Our research can be described as syntheses and characterization of crystalline solid materials with novel structures and unique properties. Our group has embarked on exploring three relatively uncharted areas, namely; a) crystalline organic-inorganic hybrid compounds, b) polar intermetallics and Zintl phases, and c) soluble Zintl anions.

The synthesis and characterization of crystalline organic-inorganic hybrid materials is motivated by the expectation that one can modulate and design crystalline hybrid materials that combine (synergism) or enhance properties associated with the functional inorganic and organic components. These organic-inorganic crystalline materials exhibit tunable properties associated with the structural and electronic 'flexibility' of the inorganic and organic moieties. The remarkable materials offer useful model systems for understanding the chemistry and physics of low-dimensional materials, particularly their electronic, optical and superconducting properties.

A virtual gold mine of remarkable stoichiometries, unprecedented structures, novel chemical bonding, and potential functional materials is to be found through synthetic explorations of polar intermetallics and Zintl phases. The underdeveloped chemistry of intermetallics and their unpredictable phase stabilities offers a serious challenge to solid state chemists. Our work on intermetallics, using careful synthesis and characterization, and the application of viable theoretical models, is part of the overall attempt to understand the structure-property-chemical bonding relationships in solid materials.

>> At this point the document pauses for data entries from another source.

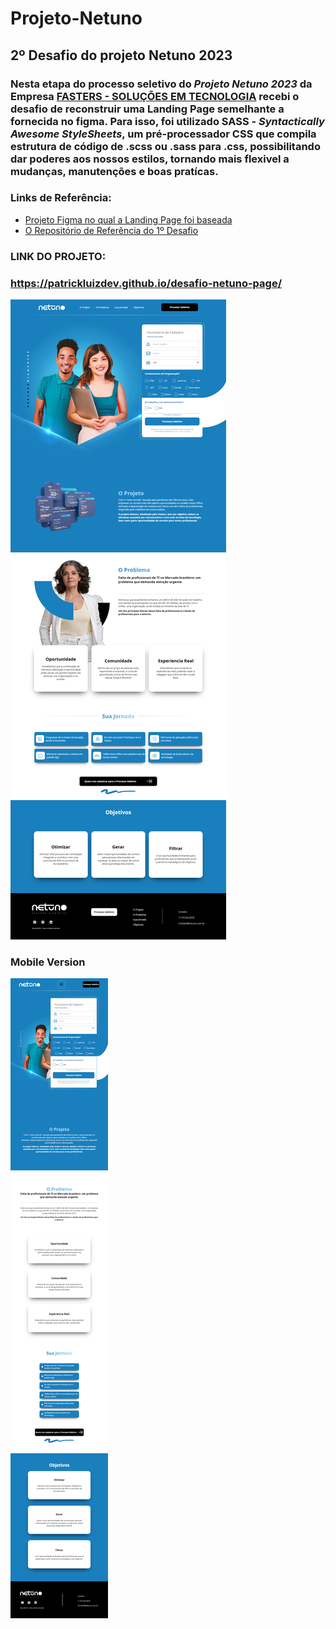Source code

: # Projeto-Netuno

## 2º Desafio do projeto Netuno 2023

 ### Nesta etapa do processo seletivo do *Projeto Netuno 2023* da Empresa [FASTERS - SOLUÇÕES EM TECNOLOGIA](https://fasters.com.br/) recebi o desafio de reconstruir uma Landing Page semelhante a fornecida no figma. Para isso, foi utilizado SASS - *Syntactically Awesome StyleSheets*, um pré-processador CSS que compila estrutura de código de .scss ou .sass para .css, possibilitando dar poderes aos nossos estilos, tornando mais flexivel a mudanças, manutenções e boas pratícas.
 
### Links de Referência: 
* [Projeto Figma no qual a Landing Page foi baseada](https://www.figma.com/proto/KSvagRbLWbdzMSC6HyPTNL/Netuno-LP?node-id=1%3A2&scaling=min-zoom&page-id=0%3A1&starting-point-node-id=1%3A2)
* [O Repositório de Referência do 1º Desafio](https://github.com/patrickluizdev/Projeto-Netuno)

###  LINK DO PROJETO:
### https://patrickluizdev.github.io/desafio-netuno-page/

![](https://raw.githubusercontent.com/patrickluizdev/desafio-netuno-page/main/assets/img/Netuno%20Page%20-%20Fasters%20-%20127.0.0.1.png?token=GHSAT0AAAAAAB2K46CRJQ7PLIMXDL5ZPI7YY72UTMQ)


###  Mobile Version
![](https://raw.githubusercontent.com/patrickluizdev/desafio-netuno-page/main/assets/img/Netuno%20Page%20-%20Fasters%20-%20Respansive.png)


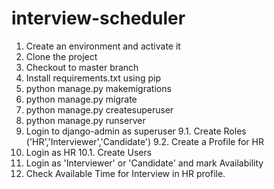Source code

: # interview-scheduler

1. Create an environment and activate it
2. Clone the project
3. Checkout to master branch
4. Install requirements.txt using pip
5. python manage.py makemigrations
6. python manage.py migrate
7. python manage.py createsuperuser
8. python manage.py runserver
9. Login to django-admin as superuser
    9.1. Create Roles ('HR','Interviewer','Candidate')
    9.2. Create a Profile for HR
10. Login as HR
    10.1. Create Users
11. Login as 'Interviewer' or 'Candidate' and mark Availability
12. Check Available Time for Interview in HR profile.
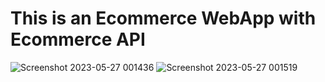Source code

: # This is an Ecommerce WebApp with Ecommerce API

![Screenshot 2023-05-27 001436](https://github.com/Rohanrawat9/Ecommerce-webapp/assets/126374291/a4f55ba4-708a-4553-9a71-1dee8223839c)
![Screenshot 2023-05-27 001519](https://github.com/Rohanrawat9/Ecommerce-webapp/assets/126374291/6f9d2325-1a00-49d0-97d7-4e4420feebbc)
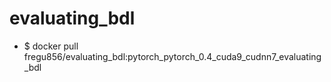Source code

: # evaluating_bdl


- $ docker pull fregu856/evaluating_bdl:pytorch_pytorch_0.4_cuda9_cudnn7_evaluating_bdl

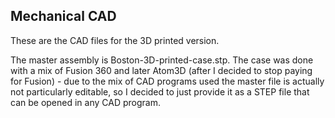 ## Mechanical CAD

These are the CAD files for the 3D printed version. 

The master assembly is Boston-3D-printed-case.stp. The case was done with a mix of Fusion 360 and later Atom3D (after I decided to stop paying for Fusion) - due to the mix of CAD programs used the master file is actually not particularly editable, so I decided to just provide it as a STEP file that can be opened in any CAD program.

The polar intermetallic examples we have discovered among the silicides and post transition metals (Ge, Sn, Pb, Ga, especially In) range from normal Zintl phases to "unsaturated" inorganic p-systems such as isolated cyclopropenium-analog [In₃]^5- trimer, infinite chains of allyl-like [In=In-Ge]^6- anions, and [Ni(Si₃)]^4- metallocene-like polymers. Moreover, we have obtained other complex polar intermetallics that feature oligomers to metallic sheets that behave as two-dimensional metals, and novel three-dimensional anion networks. Our investigations also involve the reactivity of Zintl phases - chemistry of soluble Zintl anions. This is motivated by our aim to develop viable chemical routes to the growth of molecular 'bare' clusters to large semiconductor clusters and well-defined nanophases. The reactivity of soluble Zintl phases has provided well-crystallized materials that feature polyhedral Ge₉^2- anion clusters, oligomers as well as the unprecedented polymeric [Ge₉]^2- anion.